Lately, my mom and dad have both been incredibly encouraging. My mom keeps reminding me that there is a reason I haven't gotten a job yet - so I could take care of my grandma / spend time with her :) and so not to get down on myself. God has a plan and perfect timing. (I can clearly see that looking back!)
After the funeral and everything last week, I was feeling wiped out and a lot of pressure on myself to get a job right away, but Monday night my parents both said that I should take a week or two off after everything with Grandma. I was surprised! Seriously? Dad said, "and there's something I need you to do tomorrow... go golfing with me." lol. They said, "yeah, golf, fish, bike, etc. Give yourself time to recover." I appreciated their wisdom and advice. Then, my mom and I had a nice long conversation about Grandma Wandell and how much she meant to us :) I was like, God, You are crazy! Thank you for blessing me with such amazing parents / family!

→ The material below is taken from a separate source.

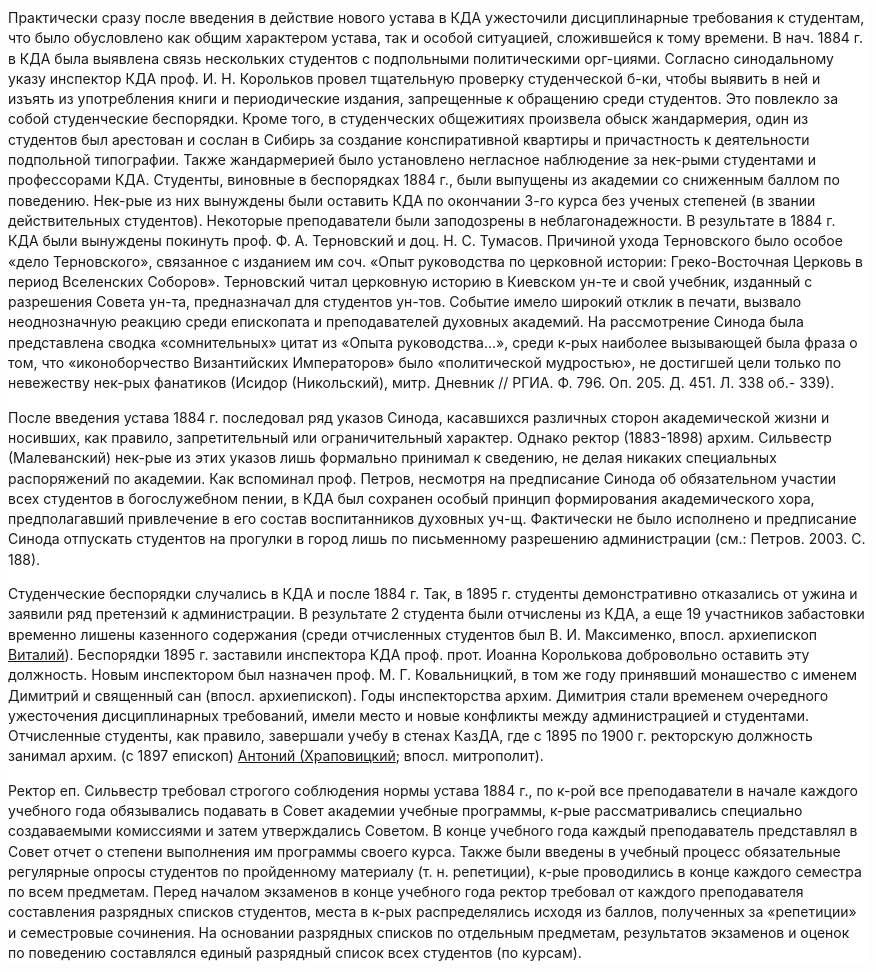 Практически сразу после введения в действие нового устава в КДА ужесточили дисциплинарные требования к студентам, что было обусловлено как общим характером устава, так и особой ситуацией, сложившейся к тому времени. В нач. 1884 г. в КДА была выявлена связь нескольких студентов с подпольными политическими орг-циями. Согласно синодальному указу инспектор КДА проф. И. Н. Корольков провел тщательную проверку студенческой б-ки, чтобы выявить в ней и изъять из употребления книги и периодические издания, запрещенные к обращению среди студентов. Это повлекло за собой студенческие беспорядки. Кроме того, в студенческих общежитиях произвела обыск жандармерия, один из студентов был арестован и сослан в Сибирь за создание конспиративной квартиры и причастность к деятельности подпольной типографии. Также жандармерией было установлено негласное наблюдение за нек-рыми студентами и профессорами КДА. Студенты, виновные в беспорядках 1884 г., были выпущены из академии со сниженным баллом по поведению. Нек-рые из них вынуждены были оставить КДА по окончании 3-го курса без ученых степеней (в звании действительных студентов). Некоторые преподаватели были заподозрены в неблагонадежности. В результате в 1884 г. КДА были вынуждены покинуть проф. Ф. А. Терновский и доц. Н. С. Тумасов. Причиной ухода Терновского было особое «дело Терновского», связанное с изданием им соч. «Опыт руководства по церковной истории: Греко-Восточная Церковь в период Вселенских Соборов». Терновский читал церковную историю в Киевском ун-те и свой учебник, изданный с разрешения Совета ун-та, предназначал для студентов ун-тов. Событие имело широкий отклик в печати, вызвало неоднозначную реакцию среди епископата и преподавателей духовных академий. На рассмотрение Синода была представлена сводка «сомнительных» цитат из «Опыта руководства...», среди к-рых наиболее вызывающей была фраза о том, что «иконоборчество Византийских Императоров» было «политической мудростью», не достигшей цели только по невежеству нек-рых фанатиков (Исидор (Никольский), митр. Дневник // РГИА. Ф. 796. Оп. 205. Д. 451. Л. 338 об.- 339).

После введения устава 1884 г. последовал ряд указов Синода, касавшихся различных сторон академической жизни и носивших, как правило, запретительный или ограничительный характер. Однако ректор (1883-1898) архим. Сильвестр (Малеванский) нек-рые из этих указов лишь формально принимал к сведению, не делая никаких специальных распоряжений по академии. Как вспоминал проф. Петров, несмотря на предписание Синода об обязательном участии всех студентов в богослужебном пении, в КДА был сохранен особый принцип формирования академического хора, предполагавший привлечение в его состав воспитанников духовных уч-щ. Фактически не было исполнено и предписание Синода отпускать студентов на прогулки в город лишь по письменному разрешению администрации (см.: Петров. 2003. С. 188).

Студенческие беспорядки случались в КДА и после 1884 г. Так, в 1895 г. студенты демонстративно отказались от ужина и заявили ряд претензий к администрации. В результате 2 студента были отчислены из КДА, а еще 19 участников забастовки временно лишены казенного содержания (среди отчисленных студентов был В. И. Максименко, впосл. архиепископ [Виталий](https://pravenc.ru/text/Виталий.html)). Беспорядки 1895 г. заставили инспектора КДА проф. прот. Иоанна Королькова добровольно оставить эту должность. Новым инспектором был назначен проф. М. Г. Ковальницкий, в том же году принявший монашество с именем Димитрий и священный сан (впосл. архиепископ). Годы инспекторства архим. Димитрия стали временем очередного ужесточения дисциплинарных требований, имели место и новые конфликты между администрацией и студентами. Отчисленные студенты, как правило, завершали учебу в стенах КазДА, где с 1895 по 1900 г. ректорскую должность занимал архим. (с 1897 епископ) [Антоний (Храповицкий](<https://pravenc.ru/text/Антоний (Храповицкий.html>); впосл. митрополит).

Ректор еп. Сильвестр требовал строгого соблюдения нормы устава 1884 г., по к-рой все преподаватели в начале каждого учебного года обязывались подавать в Совет академии учебные программы, к-рые рассматривались специально создаваемыми комиссиями и затем утверждались Советом. В конце учебного года каждый преподаватель представлял в Совет отчет о степени выполнения им программы своего курса. Также были введены в учебный процесс обязательные регулярные опросы студентов по пройденному материалу (т. н. репетиции), к-рые проводились в конце каждого семестра по всем предметам. Перед началом экзаменов в конце учебного года ректор требовал от каждого преподавателя составления разрядных списков студентов, места в к-рых распределялись исходя из баллов, полученных за «репетиции» и семестровые сочинения. На основании разрядных списков по отдельным предметам, результатов экзаменов и оценок по поведению составлялся единый разрядный список всех студентов (по курсам).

I was all ready to get a job at Meijer or wherever. And I would be willing to work at whatever job I need to because I realized that I don't need a lot to be happy (family, friends, food, shelter, a library card :) I don't care that much about social prestige or climbing ladders, but I do want to work at what God wants me to, to support myself, and to appreciate what really matters in life. I also realized that I really do want to write a book and would like to get going with that :) Even more than I would want to be in book publishing, I would like to write.
Now, with with my parents' blessing, I think I will recover and wait a week or two to see what comes up job-wise. Mom called this the "here am I send me" period of my life, and I like that way of putting it. I am open and available to whatever God has next for me. . . who knows what that will be. lol. No doubt a great adventure. (Prayers appreciated.) Thanks to encouragement and time to rest, I am moving away from the discouragement and fear that had crept in and towards confidence, faith and trust in God and His good plan for my life.